Any professional trader can tell you that his job is to manage risks. It is a statistical certainty that a percentage of trades will be losers. You are establishing a position with an unknown outcome. Sometimes they go your way, other times they go against you.
How is it possible that one of the largest high-frequency trading firms executes millions and millions of orders for four years without ever having a down day? The short answer is what they do is not trading -- it is skimming. I call it legalized theft. High-frequency trading is a tax on investors, encouraged by the exchanges, allowed by the SEC. It is prima facie proof that something is amiss.

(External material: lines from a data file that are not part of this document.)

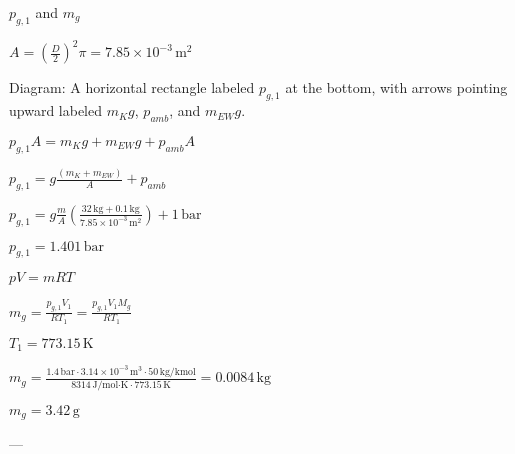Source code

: \( p_{g,1} \) and \( m_g \)  

\( A = \left( \frac{D}{2} \right)^2 \pi = 7.85 \times 10^{-3} \, \text{m}^2 \)  

Diagram: A horizontal rectangle labeled \( p_{g,1} \) at the bottom, with arrows pointing upward labeled \( m_K g \), \( p_{amb} \), and \( m_{EW} g \).  

\( p_{g,1} A = m_K g + m_{EW} g + p_{amb} A \)  

\( p_{g,1} = g \frac{(m_K + m_{EW})}{A} + p_{amb} \)  

\( p_{g,1} = g \frac{m}{A} \left( \frac{32 \, \text{kg} + 0.1 \, \text{kg}}{7.85 \times 10^{-3} \, \text{m}^2} \right) + 1 \, \text{bar} \)  

\( p_{g,1} = 1.401 \, \text{bar} \)  

\( pV = mRT \)  

\( m_g = \frac{p_{g,1} V_1}{R T_1} = \frac{p_{g,1} V_1 M_g}{R T_1} \)  

\( T_1 = 773.15 \, \text{K} \)  

\( m_g = \frac{1.4 \, \text{bar} \cdot 3.14 \times 10^{-3} \, \text{m}^3 \cdot 50 \, \text{kg/kmol}}{8314 \, \text{J/mol·K} \cdot 773.15 \, \text{K}} = 0.0084 \, \text{kg} \)  

\( m_g = 3.42 \, \text{g} \)  

---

It is interesting to note that the rigging theme is consistent with everyone who looks closely at this subject. My colleague Josh Brown notes that markets haven't become rigged, they have always been rigged. What is different is the ability of high-frequency traders to see other people’s orders, jump ahead of them, and then sell that exact same stock to them, at a higher price. It is the ultimate market-skimming operation.
I am looking forward to reading "Flash Boys." I hope our members of Congress and the folks at the SEC do so too.
Lewis is a good writer, I too will pick up a copy of "Flash Boys", sure to be a best-seller.